- **WHAT TO PRODUCE**
Please output exactly the part of the records below that opens with the line containing "- **Breastfeeding**: Advise" and closes with the line containing "- **Subsequent infusions**: 30", both lines included, and nothing else.

----- MATERIAL TO PROCESS

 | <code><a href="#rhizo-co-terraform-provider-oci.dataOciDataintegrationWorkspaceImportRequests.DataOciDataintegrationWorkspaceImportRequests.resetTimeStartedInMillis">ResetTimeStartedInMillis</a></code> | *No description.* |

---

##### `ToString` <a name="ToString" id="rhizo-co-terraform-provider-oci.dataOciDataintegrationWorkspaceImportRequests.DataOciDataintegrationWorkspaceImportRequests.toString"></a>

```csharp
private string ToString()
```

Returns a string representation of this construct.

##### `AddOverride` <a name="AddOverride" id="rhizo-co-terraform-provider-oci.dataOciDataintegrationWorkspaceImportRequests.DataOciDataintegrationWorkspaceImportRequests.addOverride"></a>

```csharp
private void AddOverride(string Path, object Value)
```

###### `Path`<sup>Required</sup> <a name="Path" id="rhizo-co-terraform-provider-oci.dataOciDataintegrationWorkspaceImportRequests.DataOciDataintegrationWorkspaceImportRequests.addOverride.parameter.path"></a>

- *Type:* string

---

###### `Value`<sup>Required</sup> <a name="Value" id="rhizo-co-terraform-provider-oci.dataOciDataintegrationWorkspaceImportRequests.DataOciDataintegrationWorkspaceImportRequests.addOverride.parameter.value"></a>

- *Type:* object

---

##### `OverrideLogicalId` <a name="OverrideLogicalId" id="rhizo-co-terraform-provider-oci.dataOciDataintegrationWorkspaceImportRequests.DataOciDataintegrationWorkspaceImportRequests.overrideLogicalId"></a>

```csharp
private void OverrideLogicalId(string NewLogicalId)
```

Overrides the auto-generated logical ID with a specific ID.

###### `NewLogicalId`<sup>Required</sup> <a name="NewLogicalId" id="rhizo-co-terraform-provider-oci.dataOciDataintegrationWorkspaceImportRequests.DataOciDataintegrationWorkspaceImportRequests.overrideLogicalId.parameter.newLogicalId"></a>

----------
----- MATERIAL TO PROCESS

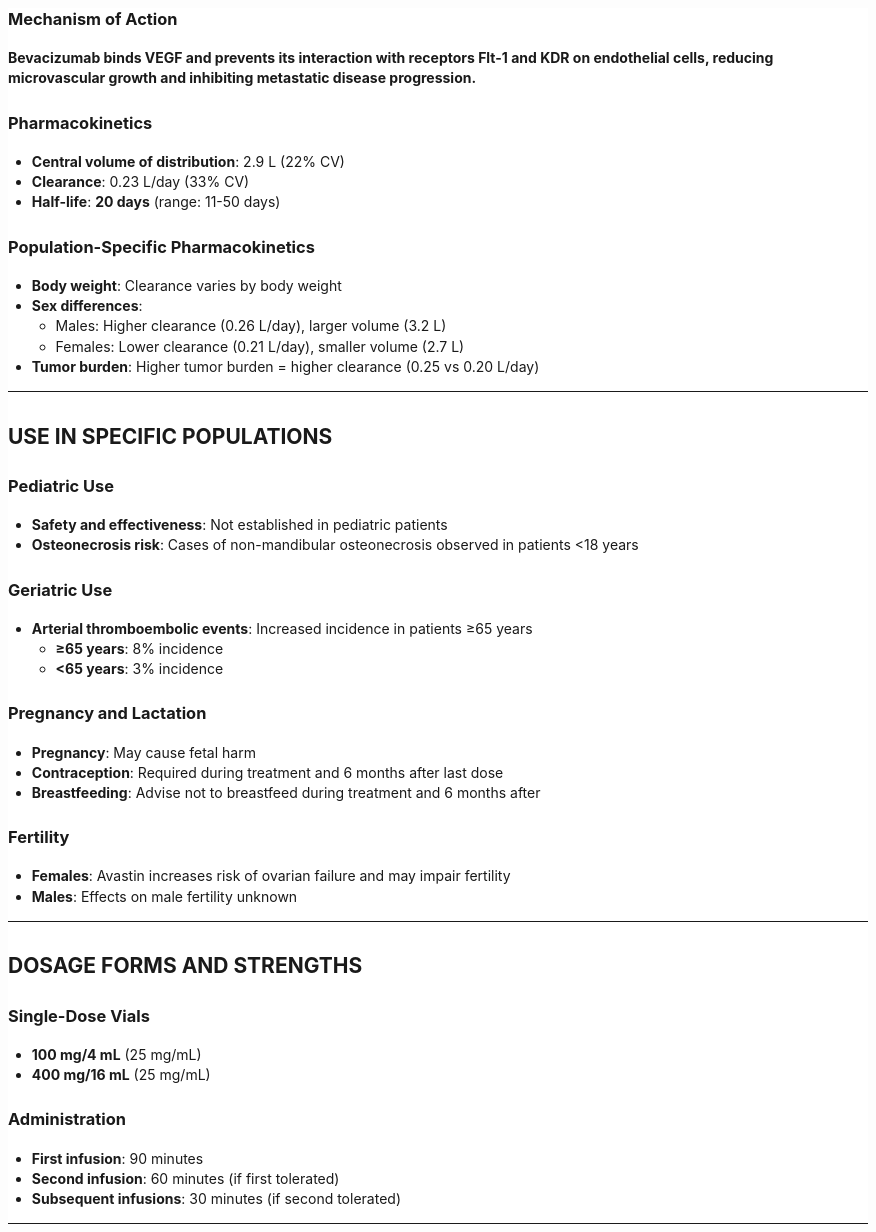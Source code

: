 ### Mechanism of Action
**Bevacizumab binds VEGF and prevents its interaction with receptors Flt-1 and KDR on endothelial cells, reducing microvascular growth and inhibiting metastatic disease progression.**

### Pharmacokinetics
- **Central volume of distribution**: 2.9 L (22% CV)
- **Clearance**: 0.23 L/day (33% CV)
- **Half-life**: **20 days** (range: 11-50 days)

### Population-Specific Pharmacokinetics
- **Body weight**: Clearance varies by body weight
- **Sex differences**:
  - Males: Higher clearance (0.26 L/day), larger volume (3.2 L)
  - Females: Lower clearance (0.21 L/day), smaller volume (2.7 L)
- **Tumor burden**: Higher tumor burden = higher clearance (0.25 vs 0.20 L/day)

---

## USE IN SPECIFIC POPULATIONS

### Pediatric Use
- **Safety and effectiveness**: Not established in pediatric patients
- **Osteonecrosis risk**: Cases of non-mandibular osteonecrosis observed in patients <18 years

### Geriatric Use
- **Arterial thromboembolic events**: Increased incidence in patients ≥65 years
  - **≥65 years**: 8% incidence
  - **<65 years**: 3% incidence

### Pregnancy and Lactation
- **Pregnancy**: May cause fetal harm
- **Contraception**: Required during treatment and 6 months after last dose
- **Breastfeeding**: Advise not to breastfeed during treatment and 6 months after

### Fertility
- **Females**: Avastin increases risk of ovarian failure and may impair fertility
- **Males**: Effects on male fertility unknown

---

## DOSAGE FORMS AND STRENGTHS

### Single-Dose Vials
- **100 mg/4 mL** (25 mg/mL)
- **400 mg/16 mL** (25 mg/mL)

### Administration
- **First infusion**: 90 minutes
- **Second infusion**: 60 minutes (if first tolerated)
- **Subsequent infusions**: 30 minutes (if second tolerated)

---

----------

- **RESPONSE TO THE TASK**
- **Breastfeeding**: Advise not to breastfeed during treatment and 6 months after

### Fertility
- **Females**: Avastin increases risk of ovarian failure and may impair fertility
- **Males**: Effects on male fertility unknown

---

## DOSAGE FORMS AND STRENGTHS

### Single-Dose Vials
- **100 mg/4 mL** (25 mg/mL)
- **400 mg/16 mL** (25 mg/mL)

### Administration
- **First infusion**: 90 minutes
- **Second infusion**: 60 minutes (if first tolerated)
- **Subsequent infusions**: 30 minutes (if second tolerated)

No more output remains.